■ WHAT THIS TASK INVOLVES
Of the lines in the data below, write out exactly those from the one holding "- [守护线程和用户线程有什" through the one holding "- [创建线程的四种方式](#创建线程的四种方式)", both included.
***** WORKING DATA *****
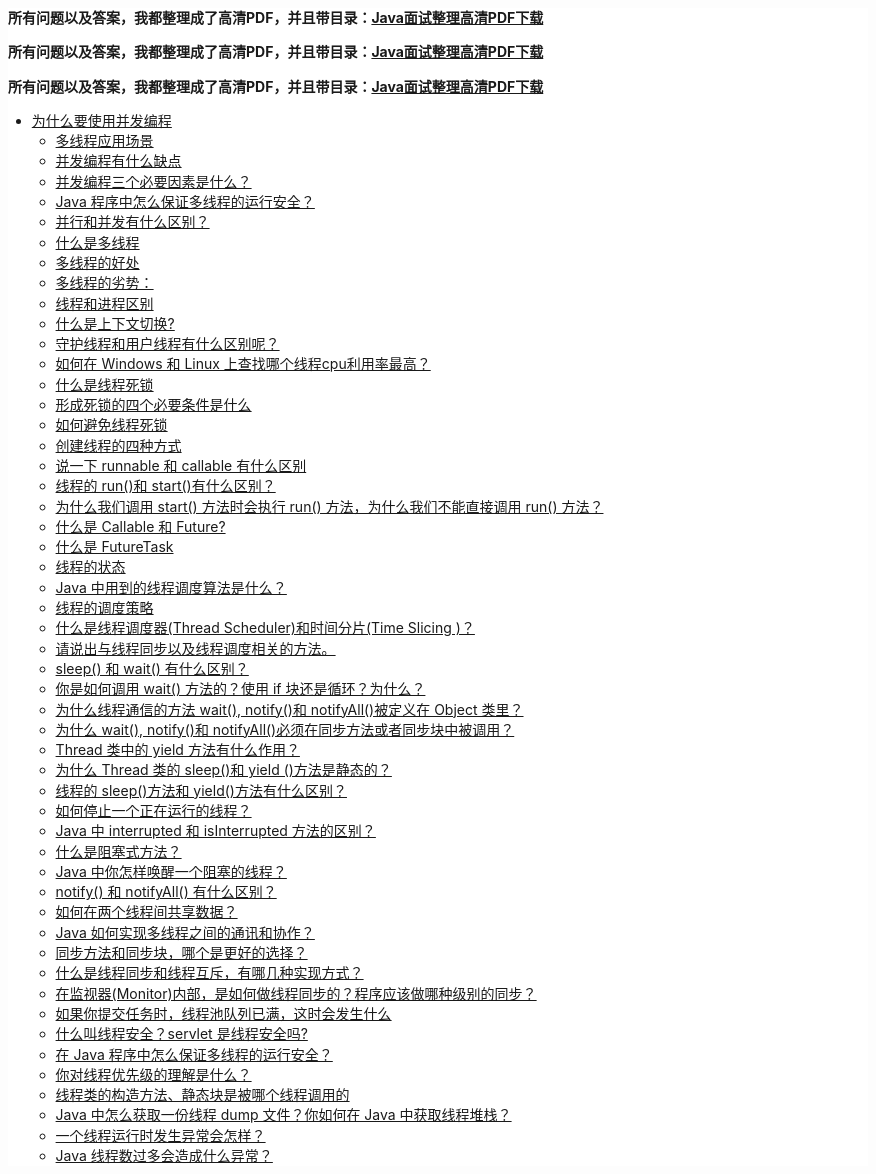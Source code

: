 **所有问题以及答案，我都整理成了高清PDF，并且带目录：[Java面试整理高清PDF下载](https://gitee.com/tiger-a/java-interview/blob/master/interviewDoc/Java/index.md)**

**所有问题以及答案，我都整理成了高清PDF，并且带目录：[Java面试整理高清PDF下载](https://gitee.com/tiger-a/java-interview/blob/master/interviewDoc/Java/index.md)**

**所有问题以及答案，我都整理成了高清PDF，并且带目录：[Java面试整理高清PDF下载](https://gitee.com/tiger-a/java-interview/blob/master/interviewDoc/Java/index.md)**




- [为什么要使用并发编程](#为什么要使用并发编程)
    - [多线程应用场景](#多线程应用场景)
    - [并发编程有什么缺点](#并发编程有什么缺点)
    - [并发编程三个必要因素是什么？](#并发编程三个必要因素是什么)
    - [Java 程序中怎么保证多线程的运行安全？](#java-程序中怎么保证多线程的运行安全)
    - [并行和并发有什么区别？](#并行和并发有什么区别)
    - [什么是多线程](#什么是多线程)
    - [多线程的好处](#多线程的好处)
    - [多线程的劣势：](#多线程的劣势)
    - [线程和进程区别](#线程和进程区别)
    - [什么是上下文切换?](#什么是上下文切换)
    - [守护线程和用户线程有什么区别呢？](#守护线程和用户线程有什么区别呢)
    - [如何在 Windows 和 Linux 上查找哪个线程cpu利用率最高？](#如何在-windows-和-linux-上查找哪个线程cpu利用率最高)
    - [什么是线程死锁](#什么是线程死锁)
    - [形成死锁的四个必要条件是什么](#形成死锁的四个必要条件是什么)
    - [如何避免线程死锁](#如何避免线程死锁)
    - [创建线程的四种方式](#创建线程的四种方式)
    - [说一下 runnable 和 callable 有什么区别](#说一下-runnable-和-callable-有什么区别)
    - [线程的 run()和 start()有什么区别？](#线程的-run和-start有什么区别)
    - [为什么我们调用 start() 方法时会执行 run() 方法，为什么我们不能直接调用 run() 方法？](#为什么我们调用-start-方法时会执行-run-方法为什么我们不能直接调用-run-方法)
    - [什么是 Callable 和 Future?](#什么是-callable-和-future)
    - [什么是 FutureTask](#什么是-futuretask)
    - [线程的状态](#线程的状态)
    - [Java 中用到的线程调度算法是什么？](#java-中用到的线程调度算法是什么)
    - [线程的调度策略](#线程的调度策略)
    - [什么是线程调度器(Thread Scheduler)和时间分片(Time Slicing )？](#什么是线程调度器thread-scheduler和时间分片time-slicing-)
    - [请说出与线程同步以及线程调度相关的方法。](#请说出与线程同步以及线程调度相关的方法)
    - [sleep() 和 wait() 有什么区别？](#sleep-和-wait-有什么区别)
    - [你是如何调用 wait() 方法的？使用 if 块还是循环？为什么？](#你是如何调用-wait-方法的使用-if-块还是循环为什么)
    - [为什么线程通信的方法 wait(), notify()和 notifyAll()被定义在 Object 类里？](#为什么线程通信的方法-wait-notify和-notifyall被定义在-object-类里)
    - [为什么 wait(), notify()和 notifyAll()必须在同步方法或者同步块中被调用？](#为什么-wait-notify和-notifyall必须在同步方法或者同步块中被调用)
    - [Thread 类中的 yield 方法有什么作用？](#thread-类中的-yield-方法有什么作用)
    - [为什么 Thread 类的 sleep()和 yield ()方法是静态的？](#为什么-thread-类的-sleep和-yield-方法是静态的)
    - [线程的 sleep()方法和 yield()方法有什么区别？](#线程的-sleep方法和-yield方法有什么区别)
    - [如何停止一个正在运行的线程？](#如何停止一个正在运行的线程)
    - [Java 中 interrupted 和 isInterrupted 方法的区别？](#java-中-interrupted-和-isinterrupted-方法的区别)
    - [什么是阻塞式方法？](#什么是阻塞式方法)
    - [Java 中你怎样唤醒一个阻塞的线程？](#java-中你怎样唤醒一个阻塞的线程)
    - [notify() 和 notifyAll() 有什么区别？](#notify-和-notifyall-有什么区别)
    - [如何在两个线程间共享数据？](#如何在两个线程间共享数据)
    - [Java 如何实现多线程之间的通讯和协作？](#java-如何实现多线程之间的通讯和协作)
    - [同步方法和同步块，哪个是更好的选择？](#同步方法和同步块哪个是更好的选择)
    - [什么是线程同步和线程互斥，有哪几种实现方式？](#什么是线程同步和线程互斥有哪几种实现方式)
    - [在监视器(Monitor)内部，是如何做线程同步的？程序应该做哪种级别的同步？](#在监视器monitor内部是如何做线程同步的程序应该做哪种级别的同步)
    - [如果你提交任务时，线程池队列已满，这时会发生什么](#如果你提交任务时线程池队列已满这时会发生什么)
    - [什么叫线程安全？servlet 是线程安全吗?](#什么叫线程安全servlet-是线程安全吗)
    - [在 Java 程序中怎么保证多线程的运行安全？](#在-java-程序中怎么保证多线程的运行安全)
    - [你对线程优先级的理解是什么？](#你对线程优先级的理解是什么)
    - [线程类的构造方法、静态块是被哪个线程调用的](#线程类的构造方法静态块是被哪个线程调用的)
    - [Java 中怎么获取一份线程 dump 文件？你如何在 Java 中获取线程堆栈？](#java-中怎么获取一份线程-dump-文件你如何在-java-中获取线程堆栈)
    - [一个线程运行时发生异常会怎样？](#一个线程运行时发生异常会怎样)
    - [Java 线程数过多会造成什么异常？](#java-线程数过多会造成什么异常)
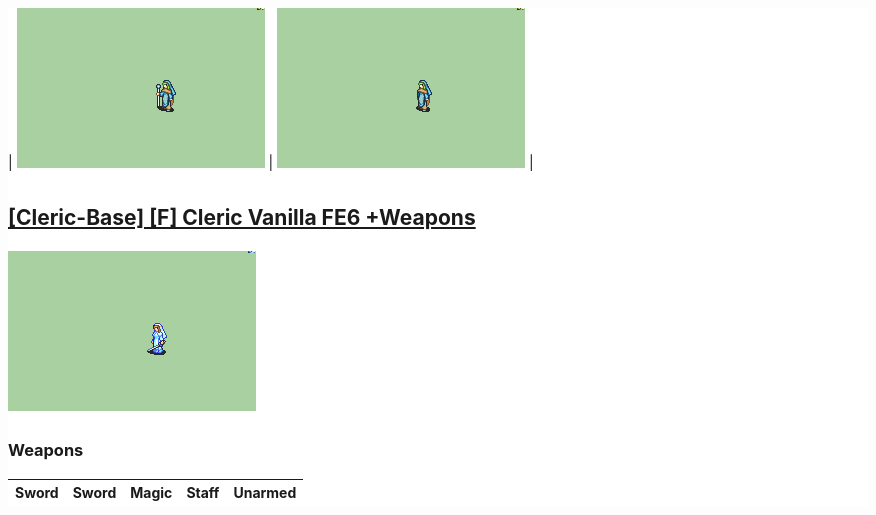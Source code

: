 | <img alt="Staff animation" src="./%5BCleric-Base%5D%20%5BF%5D%20Cleric%20Robe%20Repal%20by%20FEier/7.%20Staff/Staff.gif" /> | <img alt="Unarmed animation" src="./%5BCleric-Base%5D%20%5BF%5D%20Cleric%20Robe%20Repal%20by%20FEier/8.%20Unarmed/Unarmed.gif" /> |


## [\[Cleric-Base\] \[F\] Cleric Vanilla FE6 +Weapons](./%5BCleric-Base%5D%20%5BF%5D%20Cleric%20Vanilla%20FE6%20+Weapons/%5BCleric-Base%5D%20%5BF%5D%20Cleric%20Vanilla%20FE6%20+Weapons)

<img src="./%5BCleric-Base%5D%20%5BF%5D%20Cleric%20Vanilla%20FE6%20+Weapons/1.%20Sword%20(Heartseeker)/Sword_000.png" alt="[Cleric-Base] [F] Cleric Vanilla FE6 +Weapons standing" />


### Weapons


|Sword |Sword |Magic |Staff |Unarmed |
|  :---: | :---: | :---: | :---: | :---: |
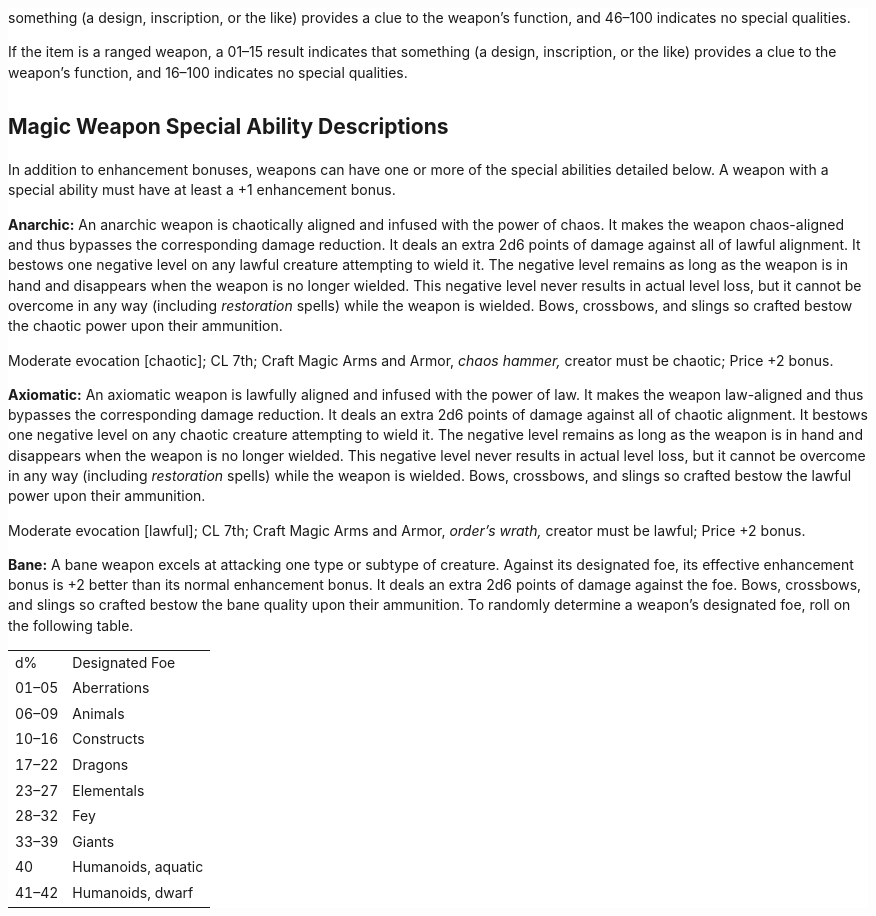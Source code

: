 something (a design, inscription, or the like) provides a clue to the
weapon’s function, and 46–100 indicates no special qualities.

If the item is a ranged weapon, a 01–15 result indicates that something
(a design, inscription, or the like) provides a clue to the weapon’s
function, and 16–100 indicates no special qualities.

## Magic Weapon Special Ability Descriptions

In addition to enhancement bonuses, weapons can have one or more of the
special abilities detailed below. A weapon with a special ability must
have at least a +1 enhancement bonus.

**Anarchic:** An anarchic weapon is chaotically aligned and infused with
the power of chaos. It makes the weapon chaos-aligned and thus bypasses
the corresponding damage reduction. It deals an extra 2d6 points of
damage against all of lawful alignment. It bestows one negative level on
any lawful creature attempting to wield it. The negative level remains
as long as the weapon is in hand and disappears when the weapon is no
longer wielded. This negative level never results in actual level loss,
but it cannot be overcome in any way (including *restoration* spells)
while the weapon is wielded. Bows, crossbows, and slings so crafted
bestow the chaotic power upon their ammunition.

Moderate evocation \[chaotic\]; CL 7th; Craft Magic Arms and Armor,
*chaos hammer,* creator must be chaotic; Price +2 bonus.

**Axiomatic:** An axiomatic weapon is lawfully aligned and infused with
the power of law. It makes the weapon law-aligned and thus bypasses the
corresponding damage reduction. It deals an extra 2d6 points of damage
against all of chaotic alignment. It bestows one negative level on any
chaotic creature attempting to wield it. The negative level remains as
long as the weapon is in hand and disappears when the weapon is no
longer wielded. This negative level never results in actual level loss,
but it cannot be overcome in any way (including *restoration* spells)
while the weapon is wielded. Bows, crossbows, and slings so crafted
bestow the lawful power upon their ammunition.

Moderate evocation \[lawful\]; CL 7th; Craft Magic Arms and Armor,
*order’s wrath,* creator must be lawful; Price +2 bonus.

**Bane:** A bane weapon excels at attacking one type or subtype of
creature. Against its designated foe, its effective enhancement bonus is
+2 better than its normal enhancement bonus. It deals an extra 2d6
points of damage against the foe. Bows, crossbows, and slings so crafted
bestow the bane quality upon their ammunition. To randomly determine a
weapon’s designated foe, roll on the following table.

|        |                      |
|--------|----------------------|
| d%     | Designated Foe       |
| 01–05  | Aberrations          |
| 06–09  | Animals              |
| 10–16  | Constructs           |
| 17–22  | Dragons              |
| 23–27  | Elementals           |
| 28–32  | Fey                  |
| 33–39  | Giants               |
| 40     | Humanoids, aquatic   |
| 41–42  | Humanoids, dwarf     |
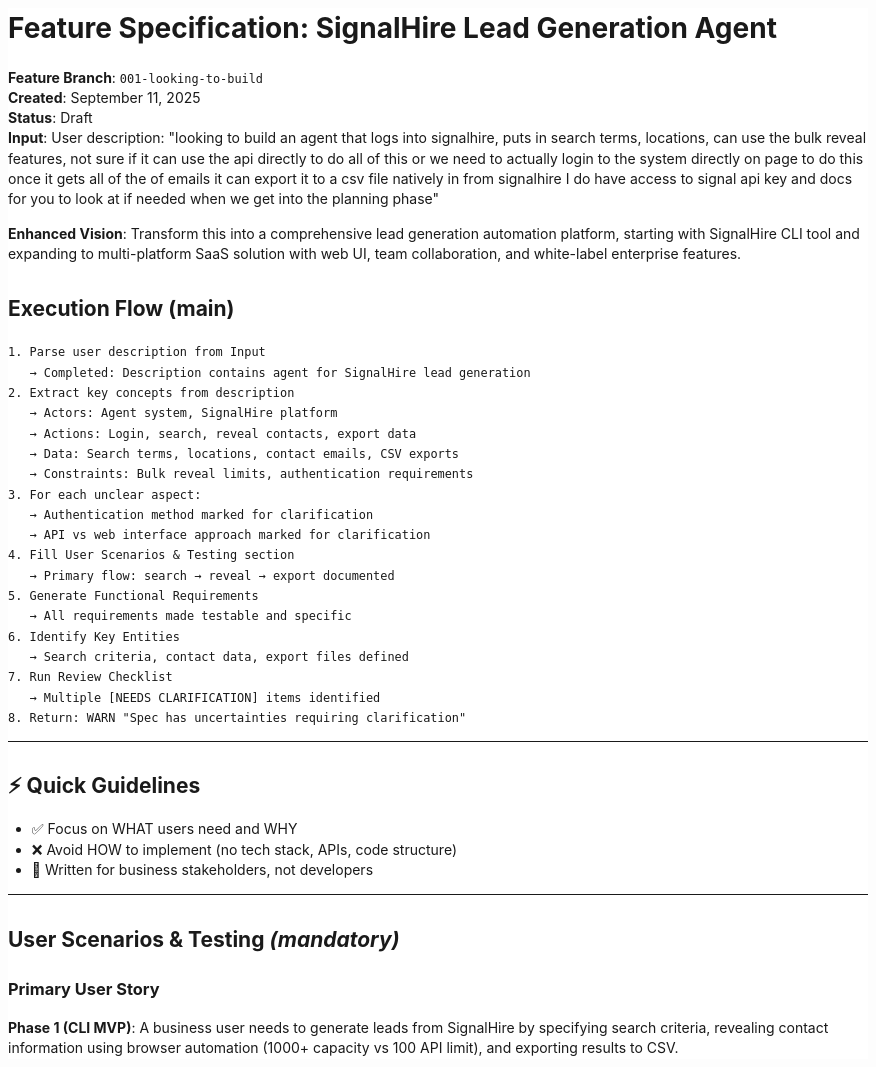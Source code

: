 # Feature Specification: SignalHire Lead Generation Agent

**Feature Branch**: `001-looking-to-build`  
**Created**: September 11, 2025  
**Status**: Draft  
**Input**: User description: "looking to build an agent that logs into signalhire, puts in search terms, locations, can use the bulk reveal features, not sure if it can use the api directly to do all of this or we need to actually login to the system directly on page to do this once it gets all of the of emails it can export it to a csv file natively in from signalhire I do have access to signal api key and docs for you to look at if needed when we get into the planning phase"

**Enhanced Vision**: Transform this into a comprehensive lead generation automation platform, starting with SignalHire CLI tool and expanding to multi-platform SaaS solution with web UI, team collaboration, and white-label enterprise features.

## Execution Flow (main)
```
1. Parse user description from Input
   → Completed: Description contains agent for SignalHire lead generation
2. Extract key concepts from description
   → Actors: Agent system, SignalHire platform
   → Actions: Login, search, reveal contacts, export data
   → Data: Search terms, locations, contact emails, CSV exports
   → Constraints: Bulk reveal limits, authentication requirements
3. For each unclear aspect:
   → Authentication method marked for clarification
   → API vs web interface approach marked for clarification
4. Fill User Scenarios & Testing section
   → Primary flow: search → reveal → export documented
5. Generate Functional Requirements
   → All requirements made testable and specific
6. Identify Key Entities
   → Search criteria, contact data, export files defined
7. Run Review Checklist
   → Multiple [NEEDS CLARIFICATION] items identified
8. Return: WARN "Spec has uncertainties requiring clarification"
```

---

## ⚡ Quick Guidelines
- ✅ Focus on WHAT users need and WHY
- ❌ Avoid HOW to implement (no tech stack, APIs, code structure)
- 👥 Written for business stakeholders, not developers

---

## User Scenarios & Testing *(mandatory)*

### Primary User Story
**Phase 1 (CLI MVP)**: A business user needs to generate leads from SignalHire by specifying search criteria, revealing contact information using browser automation (1000+ capacity vs 100 API limit), and exporting results to CSV.
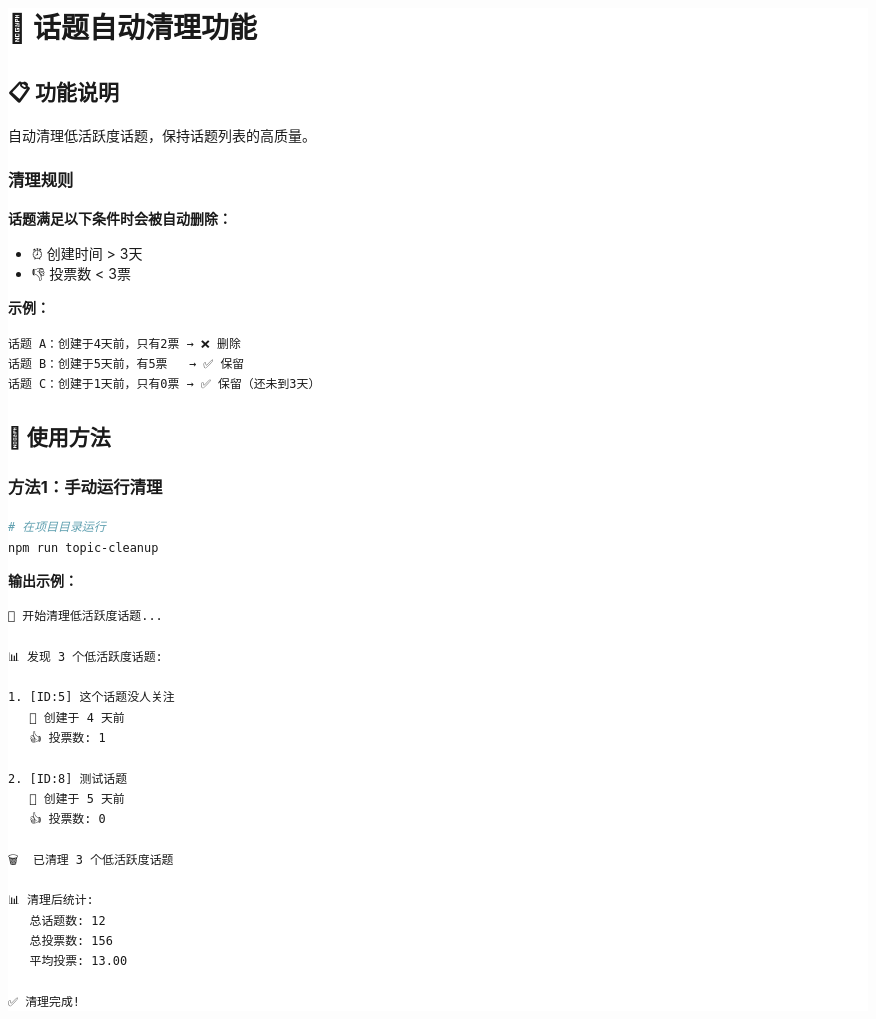 # 🧹 话题自动清理功能

## 📋 功能说明

自动清理低活跃度话题，保持话题列表的高质量。

### 清理规则

**话题满足以下条件时会被自动删除：**
- ⏰ 创建时间 > 3天
- 👎 投票数 < 3票

**示例：**
```
话题 A：创建于4天前，只有2票 → ❌ 删除
话题 B：创建于5天前，有5票   → ✅ 保留
话题 C：创建于1天前，只有0票 → ✅ 保留（还未到3天）
```

## 🚀 使用方法

### 方法1：手动运行清理

```bash
# 在项目目录运行
npm run topic-cleanup
```

**输出示例：**
```
🧹 开始清理低活跃度话题...

📊 发现 3 个低活跃度话题:

1. [ID:5] 这个话题没人关注
   📅 创建于 4 天前
   👍 投票数: 1

2. [ID:8] 测试话题
   📅 创建于 5 天前
   👍 投票数: 0

🗑️  已清理 3 个低活跃度话题

📊 清理后统计:
   总话题数: 12
   总投票数: 156
   平均投票: 13.00

✅ 清理完成!
```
*****
■ RESPONSE
    - [守护线程和用户线程有什么区别呢？](#守护线程和用户线程有什么区别呢)
    - [如何在 Windows 和 Linux 上查找哪个线程cpu利用率最高？](#如何在-windows-和-linux-上查找哪个线程cpu利用率最高)
    - [什么是线程死锁](#什么是线程死锁)
    - [形成死锁的四个必要条件是什么](#形成死锁的四个必要条件是什么)
    - [如何避免线程死锁](#如何避免线程死锁)
    - [创建线程的四种方式](#创建线程的四种方式)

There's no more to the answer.